### WHAT TO DO
Only the lines from the start of the entries up to and including the line with "AEM Screens heeft" should be written out, exactly as they stand.

(EXTRACTED INFORMATION Opens)

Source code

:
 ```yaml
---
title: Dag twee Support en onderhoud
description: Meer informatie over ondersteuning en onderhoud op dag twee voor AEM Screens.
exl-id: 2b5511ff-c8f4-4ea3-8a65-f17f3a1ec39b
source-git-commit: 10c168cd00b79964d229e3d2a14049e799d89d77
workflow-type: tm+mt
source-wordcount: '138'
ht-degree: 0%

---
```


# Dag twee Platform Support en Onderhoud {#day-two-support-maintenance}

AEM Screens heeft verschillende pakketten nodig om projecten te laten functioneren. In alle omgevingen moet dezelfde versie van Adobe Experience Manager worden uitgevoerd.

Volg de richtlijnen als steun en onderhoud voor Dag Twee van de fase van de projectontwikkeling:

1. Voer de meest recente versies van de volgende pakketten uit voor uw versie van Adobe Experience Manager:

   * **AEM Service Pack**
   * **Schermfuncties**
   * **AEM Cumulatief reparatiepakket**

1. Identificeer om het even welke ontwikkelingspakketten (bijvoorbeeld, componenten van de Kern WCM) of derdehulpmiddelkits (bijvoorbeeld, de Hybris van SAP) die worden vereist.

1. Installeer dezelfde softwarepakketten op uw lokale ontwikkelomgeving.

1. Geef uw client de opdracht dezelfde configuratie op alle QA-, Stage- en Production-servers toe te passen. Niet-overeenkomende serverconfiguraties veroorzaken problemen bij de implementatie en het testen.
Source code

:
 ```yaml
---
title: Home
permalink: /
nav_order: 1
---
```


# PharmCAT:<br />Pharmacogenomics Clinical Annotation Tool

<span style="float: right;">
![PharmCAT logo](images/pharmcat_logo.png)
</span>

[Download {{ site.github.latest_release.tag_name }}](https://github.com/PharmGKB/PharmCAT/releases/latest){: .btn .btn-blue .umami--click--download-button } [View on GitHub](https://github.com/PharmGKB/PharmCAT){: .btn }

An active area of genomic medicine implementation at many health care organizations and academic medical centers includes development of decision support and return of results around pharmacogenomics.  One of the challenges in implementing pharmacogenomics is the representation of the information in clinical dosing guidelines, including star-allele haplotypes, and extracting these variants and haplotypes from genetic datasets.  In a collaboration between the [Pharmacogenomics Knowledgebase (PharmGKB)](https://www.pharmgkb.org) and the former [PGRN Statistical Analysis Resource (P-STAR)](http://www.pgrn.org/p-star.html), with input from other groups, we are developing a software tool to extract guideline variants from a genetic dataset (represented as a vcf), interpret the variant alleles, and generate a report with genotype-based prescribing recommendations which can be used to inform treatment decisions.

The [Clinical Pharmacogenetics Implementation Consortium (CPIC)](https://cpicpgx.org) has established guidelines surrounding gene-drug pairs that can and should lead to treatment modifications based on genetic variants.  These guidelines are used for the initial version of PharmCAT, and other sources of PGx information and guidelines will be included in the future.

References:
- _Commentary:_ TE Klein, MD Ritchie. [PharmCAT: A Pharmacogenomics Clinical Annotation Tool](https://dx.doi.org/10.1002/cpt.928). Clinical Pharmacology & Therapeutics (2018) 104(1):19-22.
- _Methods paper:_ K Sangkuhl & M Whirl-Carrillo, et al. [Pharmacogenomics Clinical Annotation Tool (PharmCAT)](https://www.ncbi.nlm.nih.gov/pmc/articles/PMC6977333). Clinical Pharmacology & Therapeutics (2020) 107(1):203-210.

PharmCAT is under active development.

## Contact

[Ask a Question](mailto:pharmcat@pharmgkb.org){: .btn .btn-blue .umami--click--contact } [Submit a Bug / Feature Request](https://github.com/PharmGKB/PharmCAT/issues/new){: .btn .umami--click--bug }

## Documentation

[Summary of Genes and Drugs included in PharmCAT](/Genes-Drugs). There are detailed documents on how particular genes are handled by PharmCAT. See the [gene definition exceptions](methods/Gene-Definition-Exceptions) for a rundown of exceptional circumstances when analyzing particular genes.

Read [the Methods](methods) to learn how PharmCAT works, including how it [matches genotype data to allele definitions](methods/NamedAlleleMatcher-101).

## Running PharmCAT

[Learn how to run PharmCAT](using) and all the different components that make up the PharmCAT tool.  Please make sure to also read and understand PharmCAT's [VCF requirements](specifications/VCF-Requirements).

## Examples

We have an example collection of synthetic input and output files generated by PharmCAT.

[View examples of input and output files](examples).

(EXTRACTED INFORMATION Closes)

### REPLY TO THE EXERCISE
Source code

:
 ```yaml
---
title: Dag twee Support en onderhoud
description: Meer informatie over ondersteuning en onderhoud op dag twee voor AEM Screens.
exl-id: 2b5511ff-c8f4-4ea3-8a65-f17f3a1ec39b
source-git-commit: 10c168cd00b79964d229e3d2a14049e799d89d77
workflow-type: tm+mt
source-wordcount: '138'
ht-degree: 0%

---
```


# Dag twee Platform Support en Onderhoud {#day-two-support-maintenance}

AEM Screens heeft verschillende pakketten nodig om projecten te laten functioneren. In alle omgevingen moet dezelfde versie van Adobe Experience Manager worden uitgevoerd.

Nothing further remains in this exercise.